No artigo “La plaza llena, los calabozos también” publicado pelo diário “El País” ela fez um balanço dos efeitos da visita de S.S. Bento XVI a Cuba que incita à compaixão pelo tão sofrido povo cubano.
O fato já vinha sendo denunciado largamente pela dissidência cubana: a viagem pontifícia constituiu um dos capítulos mais lúgubres da repressão marxista na ilha, acolitada pelas mais altas autoridades eclesiásticas.
Seja da dissidência cubana vítima de violenta repressão, seja de cubanos exilados, seja de jornalistas independentes, o juízo geral vinha sendo o mesmo. Uma mascarada montada pelo regime, enquanto os sorridentes prelados – para o regime é claro, não para o povo perseguido e enxotado nas cárceres – bajulavam Fidel e os algozes que oprimem o país.

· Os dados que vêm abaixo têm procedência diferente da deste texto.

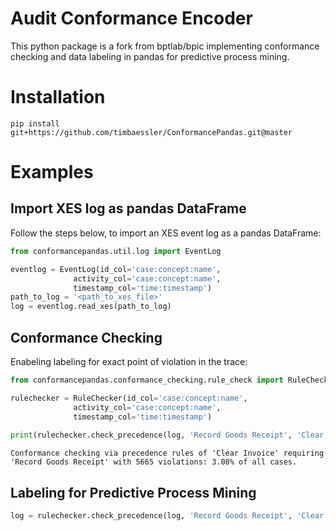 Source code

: # Audit Conformance Encoder
This python package is a fork from bptlab/bpic implementing conformance checking and data labeling in pandas for predictive process mining.

# Installation
``
pip install git+https://github.com/timbaessler/ConformancePandas.git@master
``

# Examples

## Import XES log as pandas DataFrame
Follow the steps below, to import an XES event log as a pandas DataFrame:
```python
from conformancepandas.util.log import EventLog

eventlog = EventLog(id_col='case:concept:name', 
              activity_col='case:concept:name', 
              timestamp_col='time:timestamp')
path_to_log = '<path_to_xes_file>'
log = eventlog.read_xes(path_to_log)
```

## Conformance Checking
Enabeling labeling for exact point of violation in the trace:

```python
from conformancepandas.conformance_checking.rule_check import RuleChecker

rulechecker = RuleChecker(id_col='case:concept:name', 
              activity_col='case:concept:name', 
              timestamp_col='time:timestamp')
         
print(rulechecker.check_precedence(log, 'Record Goods Receipt', 'Clear Invoice', label=False))

```
``
Conformance checking via precedence rules of 'Clear Invoice' requiring 'Record Goods Receipt' with 5665 violations: 3.08% of all cases.
``

## Labeling for Predictive Process Mining

```python
log = rulechecker.check_precedence(log, 'Record Goods Receipt', 'Clear Invoice', label=True)
```

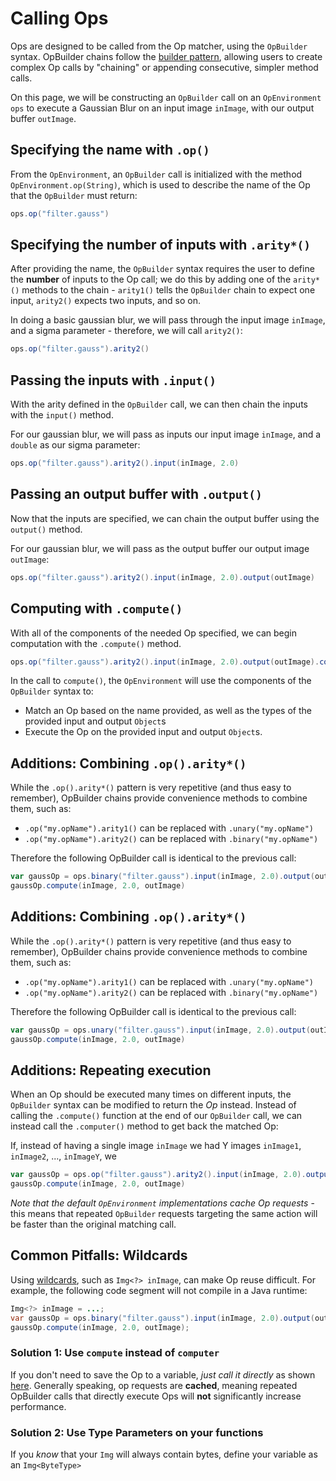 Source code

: # Calling Ops

Ops are designed to be called from the Op matcher, using the `OpBuilder` syntax. OpBuilder chains follow the [builder pattern](https://refactoring.guru/design-patterns/builder), allowing users to create complex Op calls by "chaining" or appending consecutive, simpler method calls.

On this page, we will be constructing an `OpBuilder` call on an `OpEnvironment ops` to execute a Gaussian Blur on an input image `inImage`, with our output buffer `outImage`.

## Specifying the name with `.op()`

From the `OpEnvironment`, an `OpBuilder` call is initialized with the method `OpEnvironment.op(String)`, which is used to describe the name of the Op that the `OpBuilder` must return:

```groovy
ops.op("filter.gauss")
```

## Specifying the number of inputs with `.arity*()`

After providing the name, the `OpBuilder` syntax requires the user to define the **number** of inputs to the Op call; we do this by adding one of the `arity*()` methods to the chain - `arity1()` tells the `OpBuilder` chain to expect one input, `arity2()` expects two inputs, and so on.

In doing a basic gaussian blur, we will pass through the input image `inImage`, and a sigma parameter - therefore, we will call `arity2()`:

```groovy
ops.op("filter.gauss").arity2()
```

## Passing the inputs with `.input()`

With the arity defined in the `OpBuilder` call, we can then chain the inputs with the `input()` method.

For our gaussian blur, we will pass as inputs our input image `inImage`, and a `double` as our sigma parameter:

```groovy
ops.op("filter.gauss").arity2().input(inImage, 2.0)
```

## Passing an output buffer with `.output()`

Now that the inputs are specified, we can chain the output buffer using the `output()` method.

For our gaussian blur, we will pass as the output buffer our output image `outImage`:

```groovy
ops.op("filter.gauss").arity2().input(inImage, 2.0).output(outImage)
```

## Computing with `.compute()`

With all of the components of the needed Op specified, we can begin computation with the `.compute()` method.

```groovy
ops.op("filter.gauss").arity2().input(inImage, 2.0).output(outImage).compute()
```

In the call to `compute()`, the `OpEnvironment` will use the components of the `OpBuilder` syntax to:
* Match an Op based on the name provided, as well as the types of the provided input and output `Object`s
* Execute the Op on the provided input and output `Object`s.

## Additions: Combining `.op().arity*()`

While the `.op().arity*()` pattern is very repetitive (and thus easy to remember), OpBuilder chains provide convenience methods to combine them, such as:
* `.op("my.opName").arity1()` can be replaced with `.unary("my.opName")`
* `.op("my.opName").arity2()` can be replaced with `.binary("my.opName")`

Therefore the following OpBuilder call is identical to the previous call:

```groovy
var gaussOp = ops.binary("filter.gauss").input(inImage, 2.0).output(outImage).computer()
gaussOp.compute(inImage, 2.0, outImage)
```

## Additions: Combining `.op().arity*()`

While the `.op().arity*()` pattern is very repetitive (and thus easy to remember), OpBuilder chains provide convenience methods to combine them, such as:
* `.op("my.opName").arity1()` can be replaced with `.unary("my.opName")`
* `.op("my.opName").arity2()` can be replaced with `.binary("my.opName")`

Therefore the following OpBuilder call is identical to the previous call:

```groovy
var gaussOp = ops.unary("filter.gauss").input(inImage, 2.0).output(outImage).computer()
gaussOp.compute(inImage, 2.0, outImage)
```

## Additions: Repeating execution

When an Op should be executed many times on different inputs, the `OpBuilder` syntax can be modified to return the *Op* instead. Instead of calling the `.compute()` function at the end of our `OpBuilder` call, we can instead call the `.computer()` method to get back the matched Op:

If, instead of having a single image `inImage` we had Y images `inImage1`, `inImage2`, ..., `inImageY`, we 

```groovy
var gaussOp = ops.op("filter.gauss").arity2().input(inImage, 2.0).output(outImage).computer()
gaussOp.compute(inImage, 2.0, outImage)
```

*Note that the default `OpEnvironment` implementations cache Op requests* - this means that repeated `OpBuilder` requests targeting the same action will be faster than the original matching call.

## Common Pitfalls: Wildcards

Using [wildcards](https://docs.oracle.com/javase/tutorial/extra/generics/wildcards.html), such as `Img<?> inImage`, can make Op reuse difficult. For example, the following code segment will not compile in a Java runtime:

```java
Img<?> inImage = ...;
var gaussOp = ops.binary("filter.gauss").input(inImage, 2.0).output(outImage).computer();
gaussOp.compute(inImage, 2.0, outImage);
```

### Solution 1: Use `compute` instead of `computer`

If you don't need to save the Op to a variable, *just call it directly* as shown [here](#computing-with-compute). Generally speaking, op requests are **cached**, meaning repeated OpBuilder calls that directly execute Ops will **not** significantly increase performance.

### Solution 2: Use Type Parameters on your functions

If you *know* that your `Img` will always contain bytes, define your variable as an `Img<ByteType>`
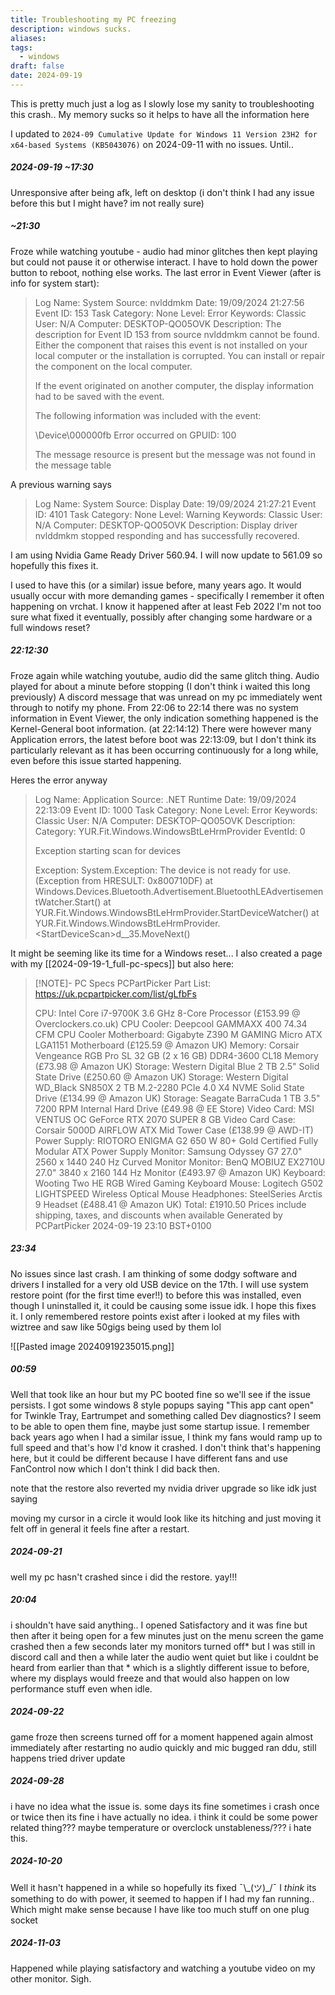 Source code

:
 ```yaml
---
title: Troubleshooting my PC freezing
description: windows sucks.
aliases: 
tags:
  - windows
draft: false
date: 2024-09-19
---
```

This is pretty much just a log as I slowly lose my sanity to troubleshooting this crash..
My memory sucks so it helps to have all the information here

I updated to `2024-09 Cumulative Update for Windows 11 Version 23H2 for x64-based Systems (KB5043076)` on 2024-09-11 with no issues. Until..
##### 2024-09-19 ~17:30
Unresponsive after being afk, left on desktop
(i don't think I had any issue before this but I might have? im not really sure)
##### ~21:30
Froze while watching youtube - audio had minor glitches then kept playing but could not pause it or otherwise interact. I have to hold down the power button to reboot, nothing else works.
The last error in Event Viewer (after is info for system start):
> Log Name:      System
> Source:        nvlddmkm
> Date:          19/09/2024 21:27:56
> Event ID:      153
> Task Category: None
> Level:         Error
> Keywords:      Classic
> User:          N/A
> Computer:      DESKTOP-QO05OVK
> Description:
> The description for Event ID 153 from source nvlddmkm cannot be found. Either the component that raises this event is not installed on your local computer or the installation is corrupted. You can install or repair the component on the local computer.
> 
> If the event originated on another computer, the display information had to be saved with the event.
> 
> The following information was included with the event: 
> 
> \Device\000000fb
> Error occurred on GPUID: 100
> 
> The message resource is present but the message was not found in the message table

A previous warning says
> Log Name:      System
> Source:        Display
> Date:          19/09/2024 21:27:21
> Event ID:      4101
> Task Category: None
> Level:         Warning
> Keywords:      Classic
> User:          N/A
> Computer:      DESKTOP-QO05OVK
> Description:
> Display driver nvlddmkm stopped responding and has successfully recovered.

I am using Nvidia Game Ready Driver 560.94. I will now update to 561.09 so hopefully this fixes it.

I used to have this (or a similar) issue before, many years ago. It would usually occur with more demanding games - specifically I remember it often happening on vrchat. I know it happened after at least Feb 2022
I'm not too sure what fixed it eventually, possibly after changing some hardware or a full windows reset?

##### 22:12:30
Froze again while watching youtube, audio did the same glitch thing.
Audio played for about a minute before stopping (I don't think i waited this long previously)
A discord message that was unread on my pc immediately went through to notify my phone.
From 22:06 to 22:14 there was no system information in Event Viewer, the only indication something happened is the Kernel-General boot information. (at 22:14:12)
There were however many Application errors, the latest before boot was 22:13:09, but I don't think its particularly relevant as it has been occurring continuously for a long while, even before this issue started happening. 

Heres the error anyway
> Log Name:      Application
> Source:        .NET Runtime
> Date:          19/09/2024 22:13:09
> Event ID:      1000
> Task Category: None
> Level:         Error
> Keywords:      Classic
> User:          N/A
> Computer:      DESKTOP-QO05OVK
> Description:
> Category: YUR.Fit.Windows.WindowsBtLeHrmProvider
> EventId: 0
> 
> Exception starting scan for devices
> 
> Exception: 
> System.Exception: The device is not ready for use. (Exception from HRESULT: 0x800710DF)
>    at Windows.Devices.Bluetooth.Advertisement.BluetoothLEAdvertisementWatcher.Start()
>    at YUR.Fit.Windows.WindowsBtLeHrmProvider.StartDeviceWatcher()
>    at YUR.Fit.Windows.WindowsBtLeHrmProvider.\<StartDeviceScan>d__35.MoveNext()

It might be seeming like its time for a Windows reset...
I also created a page with my [[2024-09-19-1_full-pc-specs]]
but also here:
> [!NOTE]- PC Specs
> PCPartPicker Part List: https://uk.pcpartpicker.com/list/gLfbFs
> 
> CPU: Intel Core i7-9700K 3.6 GHz 8-Core Processor  (£153.99 @ Overclockers.co.uk) 
> CPU Cooler: Deepcool GAMMAXX 400 74.34 CFM CPU Cooler 
> Motherboard: Gigabyte Z390 M GAMING Micro ATX LGA1151 Motherboard  (£125.59 @ Amazon UK) 
> Memory: Corsair Vengeance RGB Pro SL 32 GB (2 x 16 GB) DDR4-3600 CL18 Memory  (£73.98 @ Amazon UK) 
> Storage: Western Digital Blue 2 TB 2.5" Solid State Drive  (£250.60 @ Amazon UK) 
> Storage: Western Digital WD_Black SN850X 2 TB M.2-2280 PCIe 4.0 X4 NVME Solid State Drive  (£134.99 @ Amazon UK) 
> Storage: Seagate BarraCuda 1 TB 3.5" 7200 RPM Internal Hard Drive  (£49.98 @ EE Store) 
> Video Card: MSI VENTUS OC GeForce RTX 2070 SUPER 8 GB Video Card 
> Case: Corsair 5000D AIRFLOW ATX Mid Tower Case  (£138.99 @ AWD-IT) 
> Power Supply: RIOTORO ENIGMA G2 650 W 80+ Gold Certified Fully Modular ATX Power Supply 
> Monitor: Samsung Odyssey G7 27.0" 2560 x 1440 240 Hz Curved Monitor 
> Monitor: BenQ MOBIUZ EX2710U 27.0" 3840 x 2160 144 Hz Monitor  (£493.97 @ Amazon UK) 
> Keyboard: Wooting Two HE RGB Wired Gaming Keyboard 
> Mouse: Logitech G502 LIGHTSPEED Wireless Optical Mouse 
> Headphones: SteelSeries Arctis 9  Headset  (£488.41 @ Amazon UK) 
> Total: £1910.50
> Prices include shipping, taxes, and discounts when available
> Generated by PCPartPicker 2024-09-19 23:10 BST+0100


##### 23:34
No issues since last crash. I am thinking of some dodgy software and drivers I installed for a very old USB device on the 17th. I will use system restore point (for the first time ever!!) to before this was installed, even though I uninstalled it, it could be causing some issue idk. I hope this fixes it.
I only remembered restore points exist after i looked at my files with wiztree and saw like 50gigs being used by them lol

![[Pasted image 20240919235015.png]]

##### 00:59
Well that took like an hour but my PC booted fine so we'll see if the issue persists.
I got some windows 8 style popups saying "This app cant open" for Twinkle Tray, Eartrumpet and something called Dev diagnostics? I seem to be able to open them fine, maybe just some startup issue.
I remember back years ago when I had a similar issue, I think my fans would ramp up to full speed and that's how I'd know it crashed. I don't think that's happening here, but it could be different because I have different fans and use FanControl now which I don't think I did back then.

note that the restore also reverted my nvidia driver upgrade so like idk just saying

moving my cursor in a circle it would look like its hitching and just moving it felt off in general
it feels fine after a restart.


##### 2024-09-21
well my pc hasn't crashed since i did the restore. yay!!!


##### 20:04
i shouldn't have said anything..
I opened Satisfactory and it was fine but then after it being open for a few minutes just on the menu screen the game crashed then a few seconds later my monitors turned off* but I was still in discord call and then a while later the audio went quiet but like i couldnt be heard from earlier than that
\* which is a slightly different issue to before, where my displays would freeze and that would also happen on low performance stuff even when idle.

##### 2024-09-22
game froze then screens turned off for a moment
happened again almost immediately after restarting
no audio quickly and mic bugged
ran ddu, still happens
tried driver update

##### 2024-09-28
i have no idea what the issue is. some days its fine sometimes i crash once or twice then its fine i have actually no idea. i think it could be some power related thing??? maybe temperature or overclock unstableness/??? i hate this.

##### 2024-10-20
Well it hasn't happened in a while so hopefully its fixed ¯\\\_(ツ)\_/¯
I *think* its something to do with power, it seemed to happen if I had my fan running..
Which might make sense because I have like too much stuff on one plug socket

##### 2024-11-03
Happened while playing satisfactory and watching a youtube video on my other monitor. Sigh. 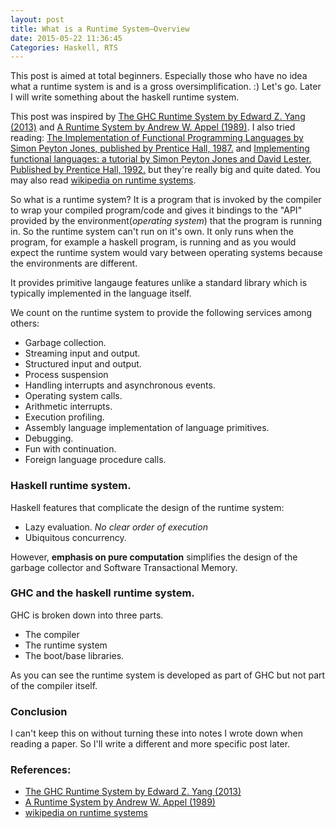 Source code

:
 ```yaml
---
layout: post
title: What is a Runtime System—Overview
date: 2015-05-22 11:36:45
Categories: Haskell, RTS
---
```


This post is aimed at total beginners. Especially those who have no idea what a runtime system is and is a gross oversimplification. :) Let's go. Later I will write something about the haskell runtime system.

This post was inspired by [The GHC Runtime System by Edward Z. Yang (2013)] and [A Runtime System by Andrew W. Appel (1989)].
I also tried reading: [The Implementation of Functional Programming Languages by Simon Peyton Jones, published by Prentice Hall, 1987.] and [Implementing functional languages: a tutorial by Simon Peyton Jones and David Lester. Published by Prentice Hall, 1992.] but they're really big and quite dated. You may also read [wikipedia on runtime systems].

So what is a runtime system? It is a program that is invoked by the compiler to wrap your compiled program/code and gives it bindings to the "API" provided by the environment(*operating system*) that the program is running in.
So the runtime system can't run on it's own. It only runs when the program, for example a haskell program, is running and as you would expect the runtime system would vary between operating systems because the environments are different.

It provides primitive langauge features unlike a standard library which is typically implemented in the language itself.

We count on the runtime system to provide the following services among others:

* Garbage collection.
* Streaming input and output.
* Structured input and output.
* Process suspension
* Handling interrupts and asynchronous events.
* Operating system calls.
* Arithmetic interrupts.
* Execution profiling.
* Assembly language implementation of language primitives.
* Debugging.
* Fun with continuation.
* Foreign language procedure calls.

### Haskell runtime system.
Haskell features that complicate the design of the runtime system:

* Lazy evaluation. *No clear order of execution*
* Ubiquitous concurrency.

However, **emphasis on pure computation** simplifies the design of the garbage collector and Software Transactional Memory.

### GHC and the haskell runtime system.
GHC is broken down into three parts.

  * The compiler
  * The runtime system
  * The boot/base libraries.

As you can see the runtime system is developed as part of GHC but not part of the compiler itself.

### Conclusion
I can't keep this on without turning these into notes I wrote down when reading a paper. So I'll write a different and more specific post later.

### References:

* [The GHC Runtime System by Edward Z. Yang (2013)]
* [A Runtime System by Andrew W. Appel (1989)]
* [wikipedia on runtime systems]

[The GHC Runtime System by Edward Z. Yang (2013)]: http://ezyang.com/jfp-ghc-rts-draft.pdf
[A Runtime System by Andrew W. Appel (1989)]: https://users-cs.au.dk/hosc/local/LaSC-3-4-pp343-380.pdf
[Implementing functional languages: a tutorial by Simon Peyton Jones and David Lester. Published by Prentice Hall, 1992.]: http://research.microsoft.com/en-us/um/people/simonpj/Papers/pj-lester-book/
[The Implementation of Functional Programming Languages by Simon Peyton Jones, published by Prentice Hall, 1987.]: http://research.microsoft.com/en-us/um/people/simonpj/papers/slpj-book-1987/
[wikipedia on runtime systems]: http://en.wikipedia.org/wiki/Runtime_system
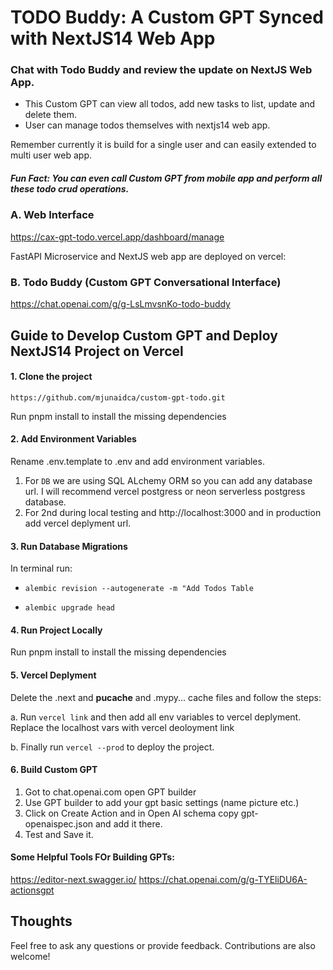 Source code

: # TODO Buddy: A Custom GPT Synced with NextJS14 Web App

### Chat with Todo Buddy and review the update on NextJS Web App.

- This Custom GPT can view all todos, add new tasks to list, update and delete them. 
- User can manage todos themselves with nextjs14 web app.

Remember currently it is build for a single user and can easily extended to multi user web app.

##### Fun Fact: You can even call Custom GPT from mobile app and perform all these todo crud operations.

### A. Web Interface

https://cax-gpt-todo.vercel.app/dashboard/manage

FastAPI Microservice and NextJS web app are deployed on vercel:

### B. Todo Buddy (Custom GPT Conversational Interface)

https://chat.openai.com/g/g-LsLmvsnKo-todo-buddy

## Guide to Develop Custom GPT and Deploy NextJS14 Project on Vercel

#### 1. Clone the project

```
https://github.com/mjunaidca/custom-gpt-todo.git
```

 Run pnpm install to install the missing dependencies

#### 2. Add Environment Variables

Rename .env.template to .env and add environment variables. 
1. For `DB` we are using SQL ALchemy ORM so you can add any database url. I will recommend 
vercel postgress or neon serverless postgress database. 
2. For 2nd during local testing and http://localhost:3000 and in production add vercel deplyment url.

#### 3. Run Database Migrations

In terminal run:

- `alembic revision --autogenerate -m "Add Todos Table`

- `alembic upgrade head`

#### 4. Run Project Locally

Run pnpm install to install the missing dependencies

#### 5. Vercel Deplyment

Delete the .next and __pucache__ and .mypy... cache files and follow the steps:

a. Run `vercel link` and then add all env variables to vercel deplyment. Replace the localhost vars with vercel deoloyment link

b. Finally run `vercel --prod` to deploy the project.

#### 6. Build Custom GPT

1. Got to chat.openai.com open GPT builder
2. Use GPT builder to add your gpt basic settings (name picture etc.)
3. Click on Create Action and in Open AI schema copy gpt-openaispec.json and add it there. 
4. Test and Save it.

#### Some Helpful Tools FOr Building GPTs:
https://editor-next.swagger.io/
https://chat.openai.com/g/g-TYEliDU6A-actionsgpt

## Thoughts

Feel free to ask any questions or provide feedback. Contributions are also welcome!
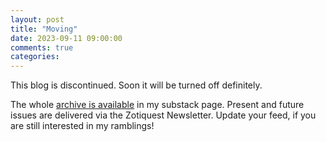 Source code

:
 ```yaml
---
layout: post
title: "Moving"
date: 2023-09-11 09:00:00
comments: true
categories: 
---
```

This blog is discontinued. Soon it will be turned off definitely.

The whole [archive is available](https://zotiquest.substack.com/archive) in my substack page. Present and future issues are delivered via the Zotiquest Newsletter. Update your feed, if you are still interested in my ramblings!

O artigo de Yoani dispensa comentários. Ele foi reproduzido em numerosos órgãos de imprensa internacional.
Yoani, jovem voz feminina impedida de sair da ilha-cárcere, teve a coragem de dizer o que os habilidosos condutores da política de aproximação vaticana com o comunismo pareciam não saber, não ver ou silenciaram.
Um dos detidos dessas jornadas conta que o levaram até uma cela de janelas tapadas no leste da capital.Praça cheia, calabouços também
Depois dos encontros na Praça da Revolução, quando a multidão vai embora e se desmontam as tribunas, alguma coisa me faz lembrar do ator que limpa a maquiagem ao final do espetáculo.
As bandeirolas de papel jazem atiradas no chão, os caminhões carregam as barreiras metálicas e os técnicos retiram com cuidado os equipamentos de som.
Nunca se vê mais vazia essa ampla esplanada que há poucos minutos abrigou uma multidão. impressão de vazio chega invariavelmente, embora a multidão não tenha entoado palavras de ordem em coro, mas murmurado rezas, não haja concluído com um "venceremos", mas com um "amém".
Logo depois que Bento XVI terminou a missa em Havana e subiu no papamóvel, essa sensação de vácuo ficou ainda mais acentuada.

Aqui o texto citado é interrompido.